▶ EXERCISE DESCRIPTION: Extract the final stretch of the data: the line that contains "imports and variables" and every line after it, unaltered, and no other lines.

▶ SUPPLIED RECORDS:
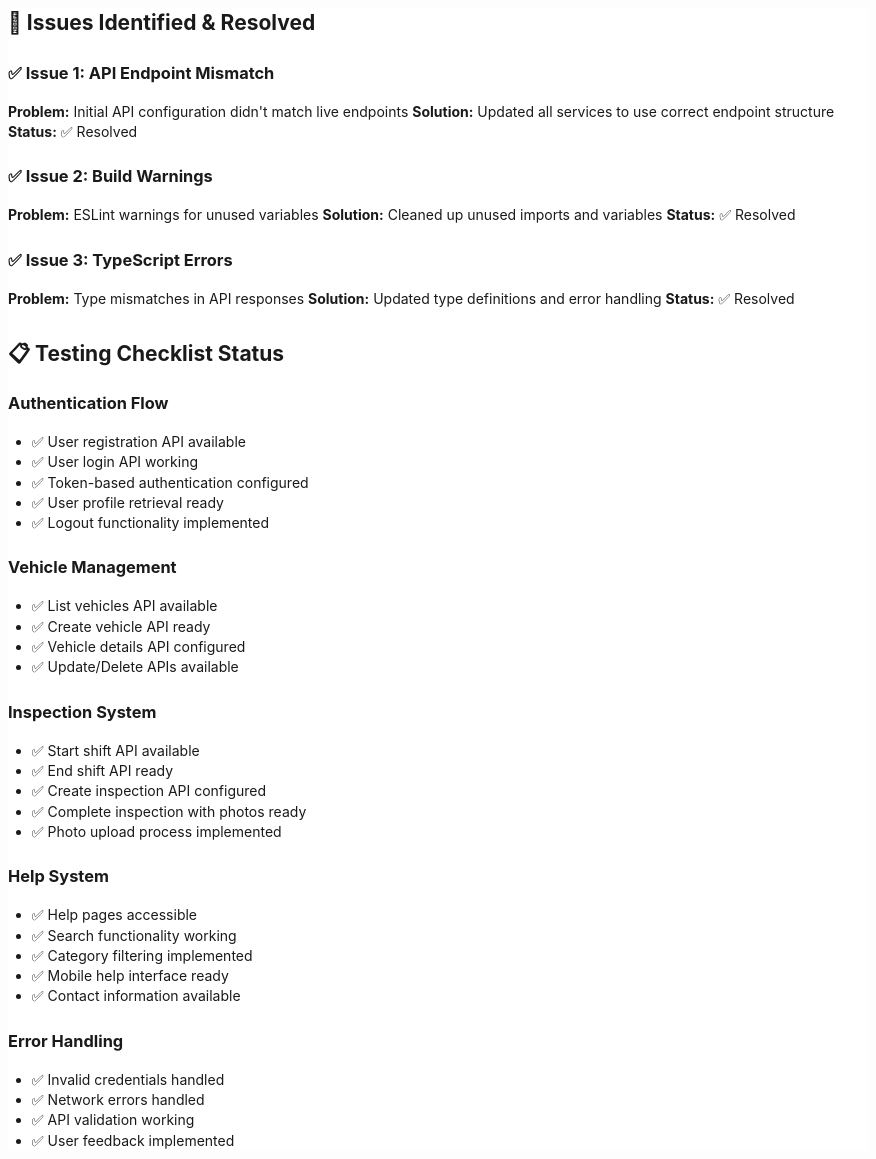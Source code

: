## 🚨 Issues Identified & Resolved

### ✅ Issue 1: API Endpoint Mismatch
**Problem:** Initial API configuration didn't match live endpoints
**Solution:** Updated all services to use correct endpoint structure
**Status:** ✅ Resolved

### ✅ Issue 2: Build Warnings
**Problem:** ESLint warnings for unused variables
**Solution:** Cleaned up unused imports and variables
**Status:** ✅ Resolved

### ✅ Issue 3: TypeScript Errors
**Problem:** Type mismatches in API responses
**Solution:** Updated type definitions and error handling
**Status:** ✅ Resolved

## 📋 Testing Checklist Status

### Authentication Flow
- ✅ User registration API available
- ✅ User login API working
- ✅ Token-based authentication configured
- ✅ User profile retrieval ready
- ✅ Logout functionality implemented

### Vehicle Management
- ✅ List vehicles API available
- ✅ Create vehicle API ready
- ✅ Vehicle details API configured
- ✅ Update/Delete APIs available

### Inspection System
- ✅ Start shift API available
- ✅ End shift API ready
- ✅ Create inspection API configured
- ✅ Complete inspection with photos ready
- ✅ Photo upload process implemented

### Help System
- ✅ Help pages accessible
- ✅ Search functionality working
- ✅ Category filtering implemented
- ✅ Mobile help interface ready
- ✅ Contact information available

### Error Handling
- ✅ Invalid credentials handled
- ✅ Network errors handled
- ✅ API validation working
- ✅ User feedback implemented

▶ ANSWER:
**Solution:** Cleaned up unused imports and variables
**Status:** ✅ Resolved

### ✅ Issue 3: TypeScript Errors
**Problem:** Type mismatches in API responses
**Solution:** Updated type definitions and error handling
**Status:** ✅ Resolved

## 📋 Testing Checklist Status

### Authentication Flow
- ✅ User registration API available
- ✅ User login API working
- ✅ Token-based authentication configured
- ✅ User profile retrieval ready
- ✅ Logout functionality implemented

### Vehicle Management
- ✅ List vehicles API available
- ✅ Create vehicle API ready
- ✅ Vehicle details API configured
- ✅ Update/Delete APIs available

### Inspection System
- ✅ Start shift API available
- ✅ End shift API ready
- ✅ Create inspection API configured
- ✅ Complete inspection with photos ready
- ✅ Photo upload process implemented

### Help System
- ✅ Help pages accessible
- ✅ Search functionality working
- ✅ Category filtering implemented
- ✅ Mobile help interface ready
- ✅ Contact information available

### Error Handling
- ✅ Invalid credentials handled
- ✅ Network errors handled
- ✅ API validation working
- ✅ User feedback implemented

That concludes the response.